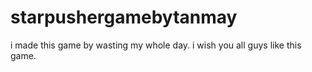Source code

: # starpushergamebytanmay
i made this game by wasting my whole day. i wish you all guys like this game.
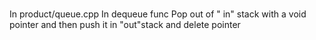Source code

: # 
In product/queue.cpp
  In dequeue func
    Pop out of " in" stack with a void pointer and then push it in "out"stack and delete pointer
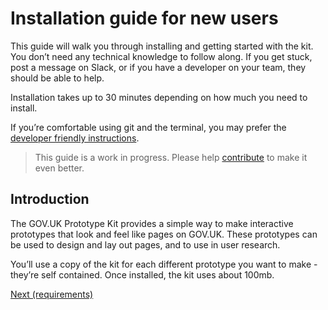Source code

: # Installation guide for new users

This guide will walk you through installing and getting started with the kit. You don’t need any technical knowledge to follow along. If you get stuck, post a message on Slack, or if you have a developer on your team, they should be able to help.

Installation takes up to 30 minutes depending on how much you need to install.

If you’re comfortable using git and the terminal, you may prefer the [developer friendly instructions](developer-install-instructions).

> This guide is a work in progress. Please help [contribute](https://github.com/alphagov/govuk-prototype-kit/blob/master/CONTRIBUTING.md) to make it even better.

## Introduction

The GOV.UK Prototype Kit provides a simple way to make interactive prototypes that look and feel like pages on GOV.UK. These prototypes can be used to design and lay out pages, and to use in user research.



You’ll use a copy of the kit for each different prototype you want to make - they’re self contained. Once installed, the kit uses about 100mb.

<a href="requirements.md" class="button">Next (requirements)</a>
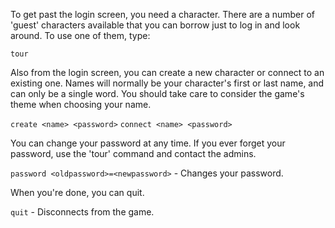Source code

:To get past the login screen, you need a character.  There are a number of 'guest' characters available that you can borrow just to log in and look around.  To use one of them, type:

`tour`

Also from the login screen, you can create a new character or connect to an existing one.  Names will normally be your character's first or last name, and can only be a single word.  You should take care to consider the game's theme when choosing your name.  

`create <name> <password>`
`connect <name> <password>`

You can change your password at any time.  If you ever forget your password, use the 'tour' command and contact the admins.
  
`password <oldpassword>=<newpassword>` - Changes your password.

When you're done, you can quit.

`quit` - Disconnects from the game.  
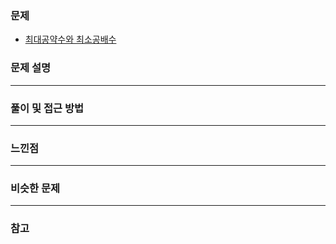 ### 문제

- [최대공약수와 최소공배수](https://programmers.co.kr/learn/courses/30/lessons/12940)

### 문제 설명

---

### 풀이 및 접근 방법

---

### 느낀점


---

### 비슷한 문제

---

### 참고
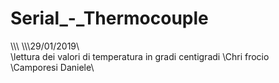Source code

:# Serial_-_Thermocouple
\\\\\\
\\\\\\29/01/2019\\\
  \lettura dei valori di temperatura in gradi centigradi
  \Chri frocio\
  \Camporesi Daniele\

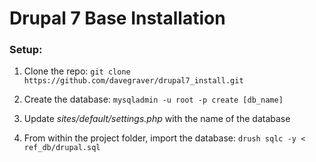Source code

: # Drupal 7 Base Installation 

### Setup:

1. Clone the repo:
`git clone https://github.com/davegraver/drupal7_install.git`

2. Create the database: 
`mysqladmin -u root -p create [db_name]`

3. Update *sites/default/settings.php* with the name of the database

4. From within the project folder, import the database: 
`drush sqlc -y < ref_db/drupal.sql`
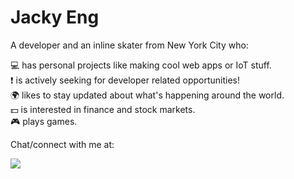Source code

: # Jacky Eng

A developer and an inline skater from New York City who:  

:computer: has personal projects like making cool web apps or IoT stuff.  
:exclamation: is actively seeking for developer related opportunities!  
:earth_africa: likes to stay updated about what's happening around the world.    
:dollar: is interested in finance and stock markets.  
:video_game: plays games.  

Chat/connect with me at:  
<p>
	<a href="https://www.linkedin.com/in/jengworks/"><img src="https://img.icons8.com/android/24/000000/linkedin.png"/></a>
</p>
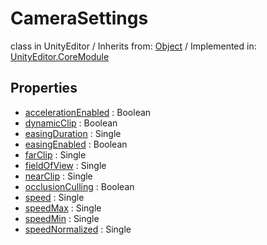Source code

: # CameraSettings
class in UnityEditor
 / Inherits from: <a href="https://docs.unity3d.com/6000.0/Documentation/ScriptReference/Object.html" target="_blank">Object</a> / Implemented in: <a href="https://docs.unity3d.com/6000.0/Documentation/ScriptReference/UnityEditor.CoreModule.html" target="_blank">UnityEditor.CoreModule</a>
## Properties
- <a href="https://docs.unity3d.com/6000.0/Documentation/ScriptReference/CameraSettings-accelerationEnabled.html" target="_blank">accelerationEnabled</a> : Boolean
- <a href="https://docs.unity3d.com/6000.0/Documentation/ScriptReference/CameraSettings-dynamicClip.html" target="_blank">dynamicClip</a> : Boolean
- <a href="https://docs.unity3d.com/6000.0/Documentation/ScriptReference/CameraSettings-easingDuration.html" target="_blank">easingDuration</a> : Single
- <a href="https://docs.unity3d.com/6000.0/Documentation/ScriptReference/CameraSettings-easingEnabled.html" target="_blank">easingEnabled</a> : Boolean
- <a href="https://docs.unity3d.com/6000.0/Documentation/ScriptReference/CameraSettings-farClip.html" target="_blank">farClip</a> : Single
- <a href="https://docs.unity3d.com/6000.0/Documentation/ScriptReference/CameraSettings-fieldOfView.html" target="_blank">fieldOfView</a> : Single
- <a href="https://docs.unity3d.com/6000.0/Documentation/ScriptReference/CameraSettings-nearClip.html" target="_blank">nearClip</a> : Single
- <a href="https://docs.unity3d.com/6000.0/Documentation/ScriptReference/CameraSettings-occlusionCulling.html" target="_blank">occlusionCulling</a> : Boolean
- <a href="https://docs.unity3d.com/6000.0/Documentation/ScriptReference/CameraSettings-speed.html" target="_blank">speed</a> : Single
- <a href="https://docs.unity3d.com/6000.0/Documentation/ScriptReference/CameraSettings-speedMax.html" target="_blank">speedMax</a> : Single
- <a href="https://docs.unity3d.com/6000.0/Documentation/ScriptReference/CameraSettings-speedMin.html" target="_blank">speedMin</a> : Single
- <a href="https://docs.unity3d.com/6000.0/Documentation/ScriptReference/CameraSettings-speedNormalized.html" target="_blank">speedNormalized</a> : Single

= = = = = = =

Directions. Write out exactly the lines above between the line with "This guide will" and the line with "## Introduction", inclusive, and nothing beyond them.

Task answer.
This guide will walk you through installing and getting started with the kit. You don’t need any technical knowledge to follow along. If you get stuck, post a message on Slack, or if you have a developer on your team, they should be able to help.

Installation takes up to 30 minutes depending on how much you need to install.

If you’re comfortable using git and the terminal, you may prefer the [developer friendly instructions](developer-install-instructions).

> This guide is a work in progress. Please help [contribute](https://github.com/alphagov/govuk-prototype-kit/blob/master/CONTRIBUTING.md) to make it even better.

## Introduction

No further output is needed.